Dataset records.
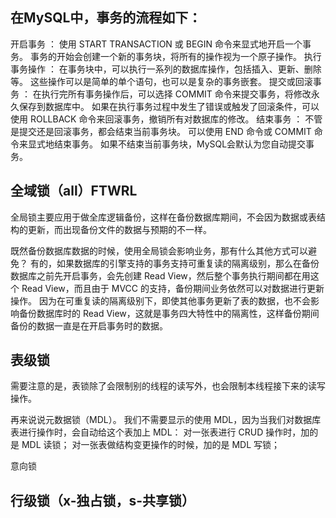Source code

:## 在MySQL中，事务的流程如下：

开启事务 ： 使用 START TRANSACTION 或 BEGIN 命令来显式地开启一个事务。 事务的开始会创建一个新的事务块，将所有的操作视为一个原子操作。
执行事务操作 ： 在事务块中，可以执行一系列的数据库操作，包括插入、更新、删除等。 这些操作可以是简单的单个语句，也可以是复杂的事务嵌套。
提交或回滚事务 ： 在执行完所有事务操作后，可以选择 COMMIT 命令来提交事务，将修改永久保存到数据库中。 如果在执行事务过程中发生了错误或触发了回滚条件，可以使用 ROLLBACK 命令来回滚事务，撤销所有对数据库的修改。
结束事务 ： 不管是提交还是回滚事务，都会结束当前事务块。 可以使用 END 命令或 COMMIT 命令来显式地结束事务。 如果不结束当前事务块，MySQL会默认为您自动提交事务。


## 全域锁（all）FTWRL
全局锁主要应用于做全库逻辑备份，这样在备份数据库期间，不会因为数据或表结构的更新，而出现备份文件的数据与预期的不一样。

既然备份数据库数据的时候，使用全局锁会影响业务，那有什么其他方式可以避免？ 有的，如果数据库的引擎支持的事务支持可重复读的隔离级别，那么在备份数据库之前先开启事务，会先创建 Read View，然后整个事务执行期间都在用这个 Read View，而且由于 MVCC 的支持，备份期间业务依然可以对数据进行更新操作。 因为在可重复读的隔离级别下，即使其他事务更新了表的数据，也不会影响备份数据库时的 Read View，这就是事务四大特性中的隔离性，这样备份期间备份的数据一直是在开启事务时的数据。


## 表级锁

需要注意的是，表锁除了会限制别的线程的读写外，也会限制本线程接下来的读写操作。

再来说说元数据锁（MDL）。 我们不需要显示的使用 MDL，因为当我们对数据库表进行操作时，会自动给这个表加上 MDL： 对一张表进行 CRUD 操作时，加的是 MDL 读锁； 对一张表做结构变更操作的时候，加的是 MDL 写锁；

意向锁
## 行级锁（x-独占锁，s-共享锁）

Your assignment. Starting at the line that contains "开启事务 ： 使用 START", retype each line through the end of the listing above and nothing else.

Written reply.
开启事务 ： 使用 START TRANSACTION 或 BEGIN 命令来显式地开启一个事务。 事务的开始会创建一个新的事务块，将所有的操作视为一个原子操作。
执行事务操作 ： 在事务块中，可以执行一系列的数据库操作，包括插入、更新、删除等。 这些操作可以是简单的单个语句，也可以是复杂的事务嵌套。
提交或回滚事务 ： 在执行完所有事务操作后，可以选择 COMMIT 命令来提交事务，将修改永久保存到数据库中。 如果在执行事务过程中发生了错误或触发了回滚条件，可以使用 ROLLBACK 命令来回滚事务，撤销所有对数据库的修改。
结束事务 ： 不管是提交还是回滚事务，都会结束当前事务块。 可以使用 END 命令或 COMMIT 命令来显式地结束事务。 如果不结束当前事务块，MySQL会默认为您自动提交事务。


## 全域锁（all）FTWRL
全局锁主要应用于做全库逻辑备份，这样在备份数据库期间，不会因为数据或表结构的更新，而出现备份文件的数据与预期的不一样。

既然备份数据库数据的时候，使用全局锁会影响业务，那有什么其他方式可以避免？ 有的，如果数据库的引擎支持的事务支持可重复读的隔离级别，那么在备份数据库之前先开启事务，会先创建 Read View，然后整个事务执行期间都在用这个 Read View，而且由于 MVCC 的支持，备份期间业务依然可以对数据进行更新操作。 因为在可重复读的隔离级别下，即使其他事务更新了表的数据，也不会影响备份数据库时的 Read View，这就是事务四大特性中的隔离性，这样备份期间备份的数据一直是在开启事务时的数据。


## 表级锁

需要注意的是，表锁除了会限制别的线程的读写外，也会限制本线程接下来的读写操作。

再来说说元数据锁（MDL）。 我们不需要显示的使用 MDL，因为当我们对数据库表进行操作时，会自动给这个表加上 MDL： 对一张表进行 CRUD 操作时，加的是 MDL 读锁； 对一张表做结构变更操作的时候，加的是 MDL 写锁；

意向锁
## 行级锁（x-独占锁，s-共享锁）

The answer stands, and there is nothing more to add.